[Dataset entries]
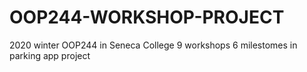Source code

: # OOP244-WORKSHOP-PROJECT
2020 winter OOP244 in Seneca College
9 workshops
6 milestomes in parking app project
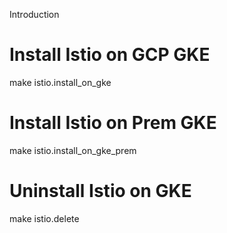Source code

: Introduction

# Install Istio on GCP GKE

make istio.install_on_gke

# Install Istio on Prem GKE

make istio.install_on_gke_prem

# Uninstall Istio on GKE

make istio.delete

==

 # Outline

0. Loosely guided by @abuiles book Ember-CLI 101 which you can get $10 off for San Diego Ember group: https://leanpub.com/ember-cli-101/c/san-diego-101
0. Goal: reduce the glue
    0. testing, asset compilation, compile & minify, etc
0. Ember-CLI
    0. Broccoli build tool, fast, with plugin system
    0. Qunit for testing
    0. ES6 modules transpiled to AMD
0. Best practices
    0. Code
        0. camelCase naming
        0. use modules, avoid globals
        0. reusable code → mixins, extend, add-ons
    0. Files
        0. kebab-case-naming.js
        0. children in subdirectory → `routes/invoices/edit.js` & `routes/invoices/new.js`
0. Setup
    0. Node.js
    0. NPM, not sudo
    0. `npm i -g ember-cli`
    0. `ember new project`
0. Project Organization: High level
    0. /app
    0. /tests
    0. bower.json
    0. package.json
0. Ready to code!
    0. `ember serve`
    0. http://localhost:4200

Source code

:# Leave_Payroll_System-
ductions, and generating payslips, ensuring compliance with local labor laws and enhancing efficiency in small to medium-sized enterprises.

...

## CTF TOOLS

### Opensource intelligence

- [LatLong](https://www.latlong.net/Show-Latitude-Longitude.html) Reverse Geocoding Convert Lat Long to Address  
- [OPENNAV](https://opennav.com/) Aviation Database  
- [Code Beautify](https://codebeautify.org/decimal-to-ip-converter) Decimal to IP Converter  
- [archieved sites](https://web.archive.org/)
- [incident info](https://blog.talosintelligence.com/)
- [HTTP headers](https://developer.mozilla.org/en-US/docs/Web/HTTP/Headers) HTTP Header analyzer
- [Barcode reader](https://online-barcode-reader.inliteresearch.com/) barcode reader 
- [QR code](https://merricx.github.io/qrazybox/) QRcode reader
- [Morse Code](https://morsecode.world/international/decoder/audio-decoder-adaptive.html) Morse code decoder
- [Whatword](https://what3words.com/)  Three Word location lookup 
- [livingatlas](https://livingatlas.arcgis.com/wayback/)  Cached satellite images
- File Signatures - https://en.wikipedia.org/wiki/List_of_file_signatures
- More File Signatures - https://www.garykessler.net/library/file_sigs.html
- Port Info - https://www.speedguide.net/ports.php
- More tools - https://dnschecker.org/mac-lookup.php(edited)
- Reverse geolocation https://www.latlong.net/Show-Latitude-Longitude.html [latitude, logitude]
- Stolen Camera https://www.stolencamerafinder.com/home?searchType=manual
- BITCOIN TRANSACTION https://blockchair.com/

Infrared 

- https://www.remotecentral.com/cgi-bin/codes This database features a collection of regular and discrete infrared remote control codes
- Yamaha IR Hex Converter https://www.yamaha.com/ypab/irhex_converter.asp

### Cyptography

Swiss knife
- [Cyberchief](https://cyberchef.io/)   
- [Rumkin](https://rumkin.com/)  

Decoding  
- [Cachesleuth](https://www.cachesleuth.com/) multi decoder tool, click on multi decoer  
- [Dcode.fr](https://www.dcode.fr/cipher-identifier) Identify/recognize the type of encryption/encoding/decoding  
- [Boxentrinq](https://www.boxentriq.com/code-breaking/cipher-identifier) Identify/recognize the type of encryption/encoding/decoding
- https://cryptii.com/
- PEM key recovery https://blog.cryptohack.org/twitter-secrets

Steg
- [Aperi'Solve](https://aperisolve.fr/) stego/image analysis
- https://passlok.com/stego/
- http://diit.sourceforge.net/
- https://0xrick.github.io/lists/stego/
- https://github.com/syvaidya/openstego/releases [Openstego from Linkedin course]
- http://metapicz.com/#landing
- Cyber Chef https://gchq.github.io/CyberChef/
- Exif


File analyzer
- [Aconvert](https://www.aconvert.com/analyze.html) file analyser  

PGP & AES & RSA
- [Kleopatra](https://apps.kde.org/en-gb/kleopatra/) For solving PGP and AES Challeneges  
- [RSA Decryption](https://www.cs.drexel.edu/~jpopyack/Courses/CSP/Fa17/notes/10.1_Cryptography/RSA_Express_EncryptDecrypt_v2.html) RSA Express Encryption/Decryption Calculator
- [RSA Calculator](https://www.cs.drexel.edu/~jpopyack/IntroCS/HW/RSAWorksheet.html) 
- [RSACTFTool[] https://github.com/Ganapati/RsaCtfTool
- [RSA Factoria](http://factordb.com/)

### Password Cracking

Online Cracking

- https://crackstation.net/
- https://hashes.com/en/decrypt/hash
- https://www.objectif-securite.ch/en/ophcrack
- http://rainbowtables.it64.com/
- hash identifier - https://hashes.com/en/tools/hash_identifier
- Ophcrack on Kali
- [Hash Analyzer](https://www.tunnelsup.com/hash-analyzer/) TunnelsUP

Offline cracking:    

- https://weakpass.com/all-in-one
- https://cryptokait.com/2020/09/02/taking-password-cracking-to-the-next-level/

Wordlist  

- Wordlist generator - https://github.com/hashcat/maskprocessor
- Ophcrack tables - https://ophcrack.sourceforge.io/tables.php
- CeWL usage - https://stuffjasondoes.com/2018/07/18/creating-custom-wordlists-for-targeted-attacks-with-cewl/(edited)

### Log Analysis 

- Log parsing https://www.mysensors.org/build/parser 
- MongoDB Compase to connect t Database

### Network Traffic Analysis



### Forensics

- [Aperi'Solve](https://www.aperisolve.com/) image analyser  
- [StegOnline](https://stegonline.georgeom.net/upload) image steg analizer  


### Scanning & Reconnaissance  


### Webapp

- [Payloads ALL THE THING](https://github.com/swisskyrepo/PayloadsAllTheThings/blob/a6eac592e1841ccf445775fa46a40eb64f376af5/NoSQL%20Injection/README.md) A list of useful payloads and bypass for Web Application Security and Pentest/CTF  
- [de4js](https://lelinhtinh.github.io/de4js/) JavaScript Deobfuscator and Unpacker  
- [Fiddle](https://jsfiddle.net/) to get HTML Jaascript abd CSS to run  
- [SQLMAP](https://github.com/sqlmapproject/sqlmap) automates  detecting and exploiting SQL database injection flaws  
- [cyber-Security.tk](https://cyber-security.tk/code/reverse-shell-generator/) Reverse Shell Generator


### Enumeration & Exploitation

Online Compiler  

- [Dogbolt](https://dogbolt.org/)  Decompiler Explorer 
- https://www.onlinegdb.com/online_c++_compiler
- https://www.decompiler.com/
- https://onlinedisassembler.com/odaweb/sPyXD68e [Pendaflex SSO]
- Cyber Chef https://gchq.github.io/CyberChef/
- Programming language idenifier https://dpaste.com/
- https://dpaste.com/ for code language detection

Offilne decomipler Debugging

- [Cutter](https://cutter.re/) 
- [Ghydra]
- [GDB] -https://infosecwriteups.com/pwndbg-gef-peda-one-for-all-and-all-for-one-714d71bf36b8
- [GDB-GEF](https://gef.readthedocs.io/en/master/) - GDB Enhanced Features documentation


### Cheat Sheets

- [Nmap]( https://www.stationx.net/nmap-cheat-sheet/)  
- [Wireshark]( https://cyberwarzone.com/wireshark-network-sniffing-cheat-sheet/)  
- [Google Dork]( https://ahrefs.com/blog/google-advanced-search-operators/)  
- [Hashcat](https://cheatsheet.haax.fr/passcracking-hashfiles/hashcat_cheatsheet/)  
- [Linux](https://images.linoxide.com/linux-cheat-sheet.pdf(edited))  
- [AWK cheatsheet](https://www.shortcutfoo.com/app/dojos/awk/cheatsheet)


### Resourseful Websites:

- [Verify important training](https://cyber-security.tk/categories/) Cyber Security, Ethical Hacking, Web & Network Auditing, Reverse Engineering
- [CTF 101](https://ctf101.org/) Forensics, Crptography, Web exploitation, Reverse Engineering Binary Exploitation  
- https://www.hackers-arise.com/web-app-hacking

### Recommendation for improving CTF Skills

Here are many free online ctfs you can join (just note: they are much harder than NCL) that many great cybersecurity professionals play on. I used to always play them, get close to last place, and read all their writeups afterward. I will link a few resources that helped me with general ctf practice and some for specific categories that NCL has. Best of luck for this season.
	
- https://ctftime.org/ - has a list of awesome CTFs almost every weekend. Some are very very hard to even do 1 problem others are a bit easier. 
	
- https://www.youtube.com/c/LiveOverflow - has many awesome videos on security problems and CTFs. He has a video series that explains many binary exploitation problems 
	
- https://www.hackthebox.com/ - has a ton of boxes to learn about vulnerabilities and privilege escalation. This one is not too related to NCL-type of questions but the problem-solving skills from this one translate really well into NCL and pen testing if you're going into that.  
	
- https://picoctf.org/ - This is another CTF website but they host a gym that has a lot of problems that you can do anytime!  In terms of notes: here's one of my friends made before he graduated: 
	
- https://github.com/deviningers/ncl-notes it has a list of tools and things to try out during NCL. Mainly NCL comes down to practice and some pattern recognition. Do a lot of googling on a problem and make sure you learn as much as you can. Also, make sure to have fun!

ACTIVITY — Give the number of lines containing "recognize" in the entries, and no other text.

RESPONSE FOR THIS EXERCISE — 2